The 30-year-old Miley allowed six earned runs in 4 1/3 innings Wednesday in a loss to the Boston Red Sox. He’s now 8-14 with a 5.52 ERA. He’s given up 16 earned runs in his past 10 1/3 innings spanning three outings.
And he did Wednesday what he’s done most of the season: He walked too many guys. Against Boston, it was four free passes; on the season, it’s a major-league high 88 in 153 1/3 innings. In his 42 starts for the Orioles, he is 10-19 with a 5.69 ERA and 103 walks. He’ll probably get one more start to alter those numbers ever so slightly.
A few weeks ago, we wrote on this site that Miley was probably the Orioles’ No. 3 starter if they made the postseason. That was more about what the others weren’t doing than what Miley had accomplished.
But there should be no hesitation concerning Miley’s club future now.
Paying $500,000 to buy out his option is a no-brainer. Even though that means the Orioles have only two starters in their 2018 rotation: Kevin Gausman and Dylan Bundy.
The expectation is that Chris Tillman, Ubaldo Jimenez and Jeremy Hellickson will all walk as free agents this winter, and by not exercising Miley’s option, the team is woefully thin in the rotation heading into the winter.

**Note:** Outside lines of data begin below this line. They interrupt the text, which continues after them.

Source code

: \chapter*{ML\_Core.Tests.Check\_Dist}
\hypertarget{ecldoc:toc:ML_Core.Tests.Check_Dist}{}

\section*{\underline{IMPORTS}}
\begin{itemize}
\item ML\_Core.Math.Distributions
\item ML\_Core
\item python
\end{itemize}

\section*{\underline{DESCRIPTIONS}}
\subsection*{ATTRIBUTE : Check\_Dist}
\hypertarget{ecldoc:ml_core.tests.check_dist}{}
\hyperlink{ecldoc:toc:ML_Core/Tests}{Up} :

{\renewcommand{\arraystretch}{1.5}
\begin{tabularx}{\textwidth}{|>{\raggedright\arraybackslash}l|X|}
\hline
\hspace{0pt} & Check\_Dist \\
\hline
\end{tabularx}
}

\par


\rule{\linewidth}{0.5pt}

To save $11.5 million, I say take emaciated.
Miley will find a job. He is left-handed. He’s relatively young, 31 in November. He’s had some bright spots this year. And some good seasons in the past.

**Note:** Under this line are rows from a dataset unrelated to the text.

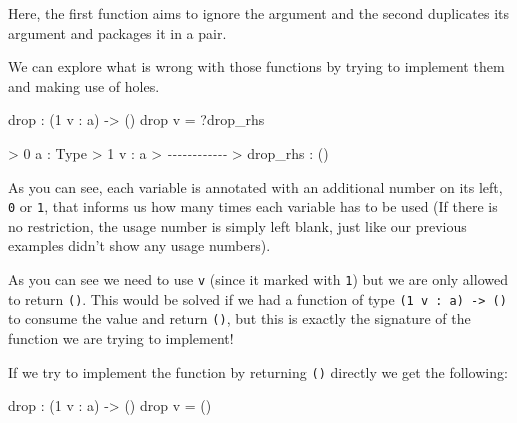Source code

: \documentclass[
]{article}
\newenvironment{Shaded}{}{}
\newcommand{\CommentTok}[1]{\textcolor[rgb]{0.38,0.63,0.69}{\textit{#1}}}
\newcommand{\DataTypeTok}[1]{\textcolor[rgb]{0.56,0.13,0.00}{#1}}
\newcommand{\DecValTok}[1]{\textcolor[rgb]{0.25,0.63,0.44}{#1}}
\newcommand{\FunctionTok}[1]{\textcolor[rgb]{0.02,0.16,0.49}{#1}}
\newcommand{\NormalTok}[1]{#1}
\newcommand{\OperatorTok}[1]{\textcolor[rgb]{0.40,0.40,0.40}{#1}}
\newcommand{\OtherTok}[1]{\textcolor[rgb]{0.00,0.44,0.13}{#1}}
\begin{document}
Here, the first function aims to ignore the argument and the second
duplicates its argument and packages it in a pair.

We can explore what is wrong with those functions by trying to implement
them and making use of holes.

\begin{Shaded}
\begin{Highlighting}[]
\FunctionTok{drop} \OperatorTok{:}\NormalTok{ (}\DecValTok{1}\NormalTok{ v }\OperatorTok{:}\NormalTok{ a) }\OtherTok{{-}\textgreater{}}\NormalTok{ ()}
\FunctionTok{drop}\NormalTok{ v }\OtherTok{=} \OperatorTok{?}\NormalTok{drop\_rhs}
\end{Highlighting}
\end{Shaded}

\begin{Shaded}
\begin{Highlighting}[]
\OperatorTok{\textgreater{}} \DecValTok{0}\NormalTok{ a }\OperatorTok{:} \DataTypeTok{Type}
\OperatorTok{\textgreater{}} \DecValTok{1}\NormalTok{ v }\OperatorTok{:}\NormalTok{ a}
\OperatorTok{\textgreater{}} \CommentTok{{-}{-}{-}{-}{-}{-}{-}{-}{-}{-}{-}{-}}
\OperatorTok{\textgreater{}}\NormalTok{ drop\_rhs }\OperatorTok{:}\NormalTok{ ()}
\end{Highlighting}
\end{Shaded}

As you can see, each variable is annotated with an additional number on
its left, \texttt{0} or \texttt{1}, that informs us how many times each
variable has to be used (If there is no restriction, the usage number is
simply left blank, just like our previous examples didn't show any usage
numbers).

As you can see we need to use \texttt{v} (since it marked with
\texttt{1}) but we are only allowed to return \texttt{()}. This would be
solved if we had a function of type
\texttt{(1\ v\ :\ a)\ -\textgreater{}\ ()} to consume the value and
return \texttt{()}, but this is exactly the signature of the function we
are trying to implement!

If we try to implement the function by returning \texttt{()} directly we
get the following:

\begin{Shaded}
\begin{Highlighting}[]
\FunctionTok{drop} \OperatorTok{:}\NormalTok{ (}\DecValTok{1}\NormalTok{ v }\OperatorTok{:}\NormalTok{ a) }\OtherTok{{-}\textgreater{}}\NormalTok{ ()}
\FunctionTok{drop}\NormalTok{ v }\OtherTok{=}\NormalTok{ ()}
\end{Highlighting}
\end{Shaded}
\end{document}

But the Orioles need a mulligan on this rotation that is on pace to post the worst starters’ ERA in club history.
And I don’t care if the going rate for a veteran starter on the free agent market ends up being $12 million. The point is the Orioles tried Miley in Camden Yards and in the AL East. It hasn’t gone swimmingly.
The guy took the ball every fifth (or sixth day) and was a stand-up presence in the clubhouse while doing it. And, who knows, he may end up revitalizing his career somewhere else next year.
That’s OK. I wish him well. And everyone should move on.
Frankly, I’ve never lamented the fact that the Orioles dealt away lefty Ariel Miranda to Seattle to get Miley. I’m not a believer in Miranda as a big league pitcher. It was worth the chance, if not the money, I suppose.
The Orioles took a shot at a resurgence. Miley couldn’t throw strikes consistently. Now, he can be sent away with a handshake, a ‘thanks for your effort and professionalism’ and a $500,000 buyout.
That should be the end of this story.